__Records to process__
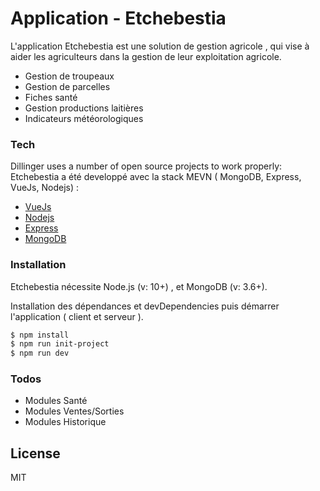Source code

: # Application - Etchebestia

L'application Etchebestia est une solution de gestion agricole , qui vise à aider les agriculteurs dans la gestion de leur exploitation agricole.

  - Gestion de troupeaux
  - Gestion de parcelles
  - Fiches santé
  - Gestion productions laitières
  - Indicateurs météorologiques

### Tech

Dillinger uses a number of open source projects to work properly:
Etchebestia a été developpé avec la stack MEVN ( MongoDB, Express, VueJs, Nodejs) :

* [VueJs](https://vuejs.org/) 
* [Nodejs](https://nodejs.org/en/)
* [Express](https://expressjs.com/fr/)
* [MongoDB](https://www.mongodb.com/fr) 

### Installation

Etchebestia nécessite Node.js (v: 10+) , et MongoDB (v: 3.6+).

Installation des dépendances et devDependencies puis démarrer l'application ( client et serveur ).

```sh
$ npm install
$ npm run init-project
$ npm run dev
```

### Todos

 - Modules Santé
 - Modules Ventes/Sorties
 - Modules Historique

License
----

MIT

* * *

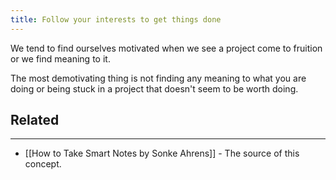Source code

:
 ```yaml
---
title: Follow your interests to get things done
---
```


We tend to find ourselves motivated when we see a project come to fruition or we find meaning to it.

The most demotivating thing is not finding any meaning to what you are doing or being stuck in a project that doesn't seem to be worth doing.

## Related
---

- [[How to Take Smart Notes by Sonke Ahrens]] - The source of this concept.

...

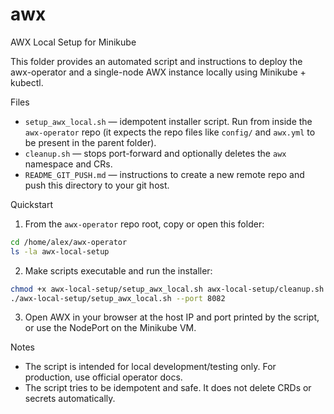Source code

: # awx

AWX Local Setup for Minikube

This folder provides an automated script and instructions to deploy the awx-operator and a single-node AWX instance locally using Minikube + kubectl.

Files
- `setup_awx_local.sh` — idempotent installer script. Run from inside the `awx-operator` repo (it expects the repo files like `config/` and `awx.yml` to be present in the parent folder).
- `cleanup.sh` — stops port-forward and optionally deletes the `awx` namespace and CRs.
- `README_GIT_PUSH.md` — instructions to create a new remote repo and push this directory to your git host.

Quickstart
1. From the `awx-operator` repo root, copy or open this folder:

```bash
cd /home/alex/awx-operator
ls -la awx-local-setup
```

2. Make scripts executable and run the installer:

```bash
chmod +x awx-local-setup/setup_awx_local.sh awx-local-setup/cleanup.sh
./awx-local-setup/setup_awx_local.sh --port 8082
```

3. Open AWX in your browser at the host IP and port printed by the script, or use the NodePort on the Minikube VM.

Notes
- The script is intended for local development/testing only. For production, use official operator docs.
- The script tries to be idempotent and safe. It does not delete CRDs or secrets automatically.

__Assignment__
Scan the data for lines containing "Modules" and copy all of them.

__Response to the task__
 - Modules Santé
 - Modules Ventes/Sorties
 - Modules Historique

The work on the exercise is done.